By Peter Murphy
ReutersJuly 6, 2006
Elections due in October in war-divided Ivory Coast are unlikely to happen until civil war factions make concrete concessions, despite the latest public agreement to stick to the deadline, diplomats said on Thursday.
U.N. Secretary General Kofi Annan and several West African heads of state met leaders from both sides on Wednesday and coaxed from them a commitment to disarm government militias by July 31 in order to make the Oct. 30 elections date. But with less than four months to go, analysts say there is little hope free and fair polls can be organised in time.
"There is nothing new really. (U.N. and regional leaders) have no power to make elections happen. That is the problem and it has been for a long time," one Western diplomat said. "It all comes back to the Ivorians wanting peace and political actors being willing to compromise to make elections happen. Unless they are willing to do so, we are going to remain stuck," the diplomat said.
Annan met President Laurent Gbagbo and Guillaume Soro, leader of rebels who seized the country's northern half in a 2002/03 civil war which grew out of an attempt to topple Gbagbo. They set a July 31 deadline to disarm government militia in the cocoa-rich west after other dates passed in recent weeks, and said that electoral officials should be deployed nationally this month.
Despite several peace deals, mediators have repeatedly been frustrated by bickering over the details of plans to reunite the country -- creating a cycle of talks, deadlock, and more talks.
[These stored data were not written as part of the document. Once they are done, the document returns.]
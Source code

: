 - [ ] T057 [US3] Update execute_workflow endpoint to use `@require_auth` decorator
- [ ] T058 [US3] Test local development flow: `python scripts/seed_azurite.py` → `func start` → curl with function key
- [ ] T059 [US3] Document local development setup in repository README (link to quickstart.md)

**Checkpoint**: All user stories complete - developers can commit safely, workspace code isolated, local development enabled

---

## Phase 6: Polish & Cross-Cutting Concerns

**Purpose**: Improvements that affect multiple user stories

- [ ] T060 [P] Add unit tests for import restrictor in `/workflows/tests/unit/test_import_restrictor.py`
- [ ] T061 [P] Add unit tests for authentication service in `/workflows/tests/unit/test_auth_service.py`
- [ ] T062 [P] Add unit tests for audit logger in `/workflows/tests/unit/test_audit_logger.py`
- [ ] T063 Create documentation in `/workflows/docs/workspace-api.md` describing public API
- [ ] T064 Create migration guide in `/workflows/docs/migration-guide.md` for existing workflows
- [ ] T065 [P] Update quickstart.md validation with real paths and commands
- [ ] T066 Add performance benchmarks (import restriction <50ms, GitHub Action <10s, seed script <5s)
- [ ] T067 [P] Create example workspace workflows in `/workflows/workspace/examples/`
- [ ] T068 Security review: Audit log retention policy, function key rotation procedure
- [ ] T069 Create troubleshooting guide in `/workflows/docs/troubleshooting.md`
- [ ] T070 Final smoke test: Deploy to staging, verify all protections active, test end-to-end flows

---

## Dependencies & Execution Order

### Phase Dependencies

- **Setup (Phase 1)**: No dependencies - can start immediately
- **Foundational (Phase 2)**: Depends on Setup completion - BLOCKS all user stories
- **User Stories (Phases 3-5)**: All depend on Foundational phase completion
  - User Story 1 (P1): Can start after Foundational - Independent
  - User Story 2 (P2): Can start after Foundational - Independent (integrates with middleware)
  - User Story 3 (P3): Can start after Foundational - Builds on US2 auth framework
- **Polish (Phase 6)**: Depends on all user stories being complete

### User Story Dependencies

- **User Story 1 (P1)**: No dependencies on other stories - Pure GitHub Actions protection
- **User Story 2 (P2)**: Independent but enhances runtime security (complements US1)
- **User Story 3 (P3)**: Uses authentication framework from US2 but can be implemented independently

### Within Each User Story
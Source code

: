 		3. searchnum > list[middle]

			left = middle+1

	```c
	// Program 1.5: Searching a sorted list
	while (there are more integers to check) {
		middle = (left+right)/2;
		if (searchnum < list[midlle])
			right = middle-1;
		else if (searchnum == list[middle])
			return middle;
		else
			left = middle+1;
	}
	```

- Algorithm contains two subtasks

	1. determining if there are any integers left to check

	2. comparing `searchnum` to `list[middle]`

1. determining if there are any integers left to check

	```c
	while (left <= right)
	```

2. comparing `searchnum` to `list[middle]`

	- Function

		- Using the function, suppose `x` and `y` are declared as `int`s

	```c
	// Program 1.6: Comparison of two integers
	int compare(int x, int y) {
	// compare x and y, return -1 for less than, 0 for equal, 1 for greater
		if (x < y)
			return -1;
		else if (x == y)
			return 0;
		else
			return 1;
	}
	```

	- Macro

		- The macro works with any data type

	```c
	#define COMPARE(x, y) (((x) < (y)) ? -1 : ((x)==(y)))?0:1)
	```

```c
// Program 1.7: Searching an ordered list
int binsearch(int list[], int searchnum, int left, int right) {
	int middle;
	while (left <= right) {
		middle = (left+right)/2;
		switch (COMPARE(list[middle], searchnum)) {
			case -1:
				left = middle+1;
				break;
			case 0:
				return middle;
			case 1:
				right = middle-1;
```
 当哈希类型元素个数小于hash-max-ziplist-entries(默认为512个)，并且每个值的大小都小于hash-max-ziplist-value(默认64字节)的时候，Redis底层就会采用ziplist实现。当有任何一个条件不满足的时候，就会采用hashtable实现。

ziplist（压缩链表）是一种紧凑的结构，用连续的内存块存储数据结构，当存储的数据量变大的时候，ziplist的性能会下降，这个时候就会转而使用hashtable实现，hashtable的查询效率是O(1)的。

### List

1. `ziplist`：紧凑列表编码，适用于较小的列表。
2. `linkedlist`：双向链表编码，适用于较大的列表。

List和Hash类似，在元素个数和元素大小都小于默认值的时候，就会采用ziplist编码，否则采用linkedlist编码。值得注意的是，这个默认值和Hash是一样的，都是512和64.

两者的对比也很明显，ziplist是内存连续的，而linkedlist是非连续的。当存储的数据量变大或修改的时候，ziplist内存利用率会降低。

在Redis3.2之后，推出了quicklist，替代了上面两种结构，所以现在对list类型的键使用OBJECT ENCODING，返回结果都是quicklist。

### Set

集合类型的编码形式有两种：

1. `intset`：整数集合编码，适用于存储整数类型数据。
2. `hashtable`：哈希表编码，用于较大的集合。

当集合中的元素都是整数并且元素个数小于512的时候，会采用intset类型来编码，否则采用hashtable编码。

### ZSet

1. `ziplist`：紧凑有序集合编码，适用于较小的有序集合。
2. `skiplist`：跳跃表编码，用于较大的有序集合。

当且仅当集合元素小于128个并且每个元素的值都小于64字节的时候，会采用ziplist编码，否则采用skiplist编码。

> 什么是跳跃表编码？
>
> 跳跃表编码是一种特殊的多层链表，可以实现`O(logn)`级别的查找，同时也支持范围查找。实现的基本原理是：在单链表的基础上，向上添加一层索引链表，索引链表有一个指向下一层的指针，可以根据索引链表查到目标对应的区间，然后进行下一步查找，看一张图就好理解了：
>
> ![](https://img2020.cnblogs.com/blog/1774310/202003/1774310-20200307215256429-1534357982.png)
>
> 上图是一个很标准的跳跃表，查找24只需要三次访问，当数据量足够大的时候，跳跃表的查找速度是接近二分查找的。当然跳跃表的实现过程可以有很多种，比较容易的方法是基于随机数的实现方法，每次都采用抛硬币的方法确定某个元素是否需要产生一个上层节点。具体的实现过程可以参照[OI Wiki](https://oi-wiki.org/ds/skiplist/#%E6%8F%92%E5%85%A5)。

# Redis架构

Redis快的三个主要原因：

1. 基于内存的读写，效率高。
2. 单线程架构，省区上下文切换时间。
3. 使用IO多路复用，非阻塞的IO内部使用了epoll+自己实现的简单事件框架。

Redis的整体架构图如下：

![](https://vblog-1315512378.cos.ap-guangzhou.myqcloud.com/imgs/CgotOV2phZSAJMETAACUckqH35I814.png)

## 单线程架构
But diplomats hope to keep up pressure on the main factions. "We want them to keep moving," said the Western diplomat.
A 7,000-strong U.N. peacekeeping mission backed up by 4,000 French troops keeps rebel and government sides apart. The latest U.N.-backed peace plan, announced last October, brought in a new prime minister with extra powers tasked with achieving disarmament and elections within 12 months. But at an African Union summit last weekend, Annan spoke of a possible technical delay but said it would need to be "very, very short" with polls taking place before the end of the year.
At Wednesday's meeting Annan said the question of whether Gbagbo would remain in office if elections failed to happen in October would be looked at if necessary at the time. Last October's deal extended his mandate by a year but Gbagbo says under the constitution he will stay in power until a successor is sworn in.
As well as the disarmament and reuniting the country, civil servants must deploy nationwide to prepare for the polls, and diplomats say that could be the most time-consuming hurdle left. Some civil servants, fearing for their safety, have been reluctant to return to the rebel zone.
"Deployment of people and setting up the electoral machine will take three or four months -- then registration of voters will take two to three months," one ambassador said. "Even Kofi Annan can't save the peace plan's deadline for elections in October. They won't have any choice other than to extend it."